New MP Scott Willis tells of ‘hard political lesson’

New Green list MP Scott Willis has started his parliamentary career by criticising the place to which he has just been elected.

In his maiden speech to the House yesterday Mr Willis spoke about how he had been frustrated that efforts to build a community wind farm at Blueskin Bay in Dunedin and also to sustain a peer-to-peer electricity retail service, had been stymied.

"It pointed me directly towards the broken policy process in Wellington as the most significant barrier to any real progressive change on the ground," Mr Willis said.

"Misinformation from a small group of people, and canny use of a flawed policy environment, managed to derail a decade-long project to create an energy-resilient community.

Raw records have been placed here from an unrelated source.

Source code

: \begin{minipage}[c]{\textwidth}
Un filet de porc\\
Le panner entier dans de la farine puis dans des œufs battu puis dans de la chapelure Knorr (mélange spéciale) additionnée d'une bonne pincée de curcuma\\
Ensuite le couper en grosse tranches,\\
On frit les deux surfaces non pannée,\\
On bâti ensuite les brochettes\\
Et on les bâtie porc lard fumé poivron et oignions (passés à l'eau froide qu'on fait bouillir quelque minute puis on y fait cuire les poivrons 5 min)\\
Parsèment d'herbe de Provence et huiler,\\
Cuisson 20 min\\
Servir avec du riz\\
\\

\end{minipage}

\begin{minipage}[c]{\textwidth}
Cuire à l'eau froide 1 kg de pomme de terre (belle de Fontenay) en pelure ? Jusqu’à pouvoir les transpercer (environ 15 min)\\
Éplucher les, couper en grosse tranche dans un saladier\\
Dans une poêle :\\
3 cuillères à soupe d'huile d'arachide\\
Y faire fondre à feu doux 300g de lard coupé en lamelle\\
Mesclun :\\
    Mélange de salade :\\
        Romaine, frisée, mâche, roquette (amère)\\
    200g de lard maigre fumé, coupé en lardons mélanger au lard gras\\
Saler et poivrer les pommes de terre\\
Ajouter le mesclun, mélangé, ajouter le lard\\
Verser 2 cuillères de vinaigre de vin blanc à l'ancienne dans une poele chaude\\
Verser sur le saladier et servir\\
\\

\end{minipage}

"From this I learnt a hard political lesson. Put simply: it is easier to stop things than to make good things happen."

Mr Willis added that "stopping things" was what the new government had done so far, and that it had rejected solutions to the climate change crisis rather than make positive things happen.

"This is the political reality we now confront. It is familiar to everyone who works in the search for transitions to better energy futures," he said, 

"I stand before you as someone who will champion everyone trying to work towards cleaner, cheaper, smarter, power - for energy wellbeing and for climate justice for all."

Scott Willis gave his maiden speech as a Green MP yesterday. Image: Parliament TV
Scott Willis gave his maiden speech as a Green MP yesterday. Image: Parliament TV
Mr Willis told the House that much of his dedication to the natural world had come from being raised on a farm in the Waitaki.

He also set out a diverse career path before entering politics, which had included being a goat farmer in France, working as a jackaroo in Australia and trekking on donkey-back in Morocco.

His experiences overseas, and once back in New Zealand as a member of the Green Party, had taught him the value of perseverance, Mr Willis said.

"We might get knocked down, but we should never lose hope. Things may not go according to plan, but values and solutions are worth fighting for and we should never give up."

Embarking on a political career was about fulfilling a dream of a New Zealand with clear-running rivers and bush bursting with birdlife, where everyone lived in a warm cosy home with good local seasonal food on the table, Mr Willis said.

"A country where we live within our means and we engage that endlessly renewable resource, our creativity, to ensure everyone, whether rural or urban, can thrive. 

"This shouldn’t be simply a dream. It is all within our reach. It’s merely a political choice and we shouldn’t stand for anything less."